Para dar una discusión sabrosa y a fondo, hay que “moverse” con cuidado. Por un lado, porque abordar este tema permite interpelar las rutinas de un sistema educativo que gusta de repetirse, que instala unos automatismos sobre los que no hay posteriormente reflexión alguna. Máxime si hablamos de educación media, ciclo educativo en el que un estudiante repite el curso simplemente como resultado de una suma de asignaturas con bajo promedio que llevan a esa consecuencia. Se repite como producto de una operación matemática -usted escuchó bien, lector-, una secuencia invariable sobre la que nadie piensa. Y digo esto último especialmente porque nadie piensa en el estudiante. El fallo final es el producto de una operación en el que todo se reduce a una simple suma de cuyo resultado surge la promoción o la repetición. En absoluto se piensa si la repetición del curso será una buena medida para ese estudiante, si a través de esa reiteración, en algunos casos, casi idéntica, logrará superar las dificultades y adquirir las destrezas , habilidades y conocimientos que hasta la fecha, aparentemente y al decir individual de cada docente, el o la joven no lograron.
Las posibilidades de abrir interrogantes sobre el tema son variadas: ¿Es lo administrativo a través del reglamento de evaluación y pasaje de grado lo que termina reinando y subordinando las decisiones pedagógicas? ¿Es posible pensar lo educativo de otra manera para que realmente reine el aprendizaje como valor esencial a ser conseguido? ¿Hay chances para erradicar las rutinas y crear nuevas institucionalidades en las instituciones existentes? ¿Cómo haríamos para incorporar la novedad y poner foco verdadero en nuestros estudiantes como sujetos de derecho?

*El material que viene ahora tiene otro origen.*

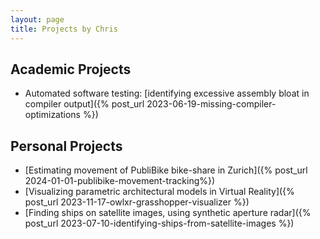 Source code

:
 ```yaml
---
layout: page
title: Projects by Chris
---
```


## Academic Projects
* Automated software testing: [identifying excessive assembly bloat in compiler output]({% post_url 2023-06-19-missing-compiler-optimizations %})

## Personal Projects
* [Estimating movement of PubliBike bike-share in Zurich]({% post_url 2024-01-01-publibike-movement-tracking%})
* [Visualizing parametric architectural models in Virtual Reality]({% post_url 2023-11-17-owlxr-grasshopper-visualizer %})
* [Finding ships on satellite images, using synthetic aperture radar]({% post_url 2023-07-10-identifying-ships-from-satellite-images %})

Siento la necesidad de señalar una y otra vez, cuánto resistimos los cambios y cuánto nos cuesta, especialmente a los educadores uruguayos “desnaturalizar” la práctica de la repetición para pasar con creatividad a rediseñar nuestra propuesta didáctica y nuestra postura pedagógica. De alguna manera es poder enfrentarse a la imposibilidad de despertar en el otro el saber ¿Cómo puede explicarse que en el marco de la aventura pedagógica entre un adulto formado para ese fin y un joven que, según dicen los psicoanalistas, cuenta con una pulsión epistemofílica -la curiosidad, el deseo de saber, de conocer que parece que todos los humanos portamos- no se produzca la trasmisión? Reconozco que puede haber mil respuestas. Saldrán a hablar los que dicen que las condiciones no son buenas y algunos en ciertos casos puntuales pueden tener razón. Es cierto que también hay un problema de formación de los docentes, especialmente encarnado por aquellas personas que no tienen formación específica o, habiéndola tenido en un principio, jamás se actualizaron profesionalmente. Puede haber miles de razones entre las que no hay que eludir que también estarán los que disimuladamente celebran que no todos “pasen” porque sienten que la educación no es para todos. Dice con acierto la argentina Graciela Frigerio que hay una porción de la población que disfruta cada vez que las cifras dan cuenta del fracaso: “El fracaso que a muchos nos duele, para otros, es la mejor coartada para seguir dividiendo y clasificando las vidas”.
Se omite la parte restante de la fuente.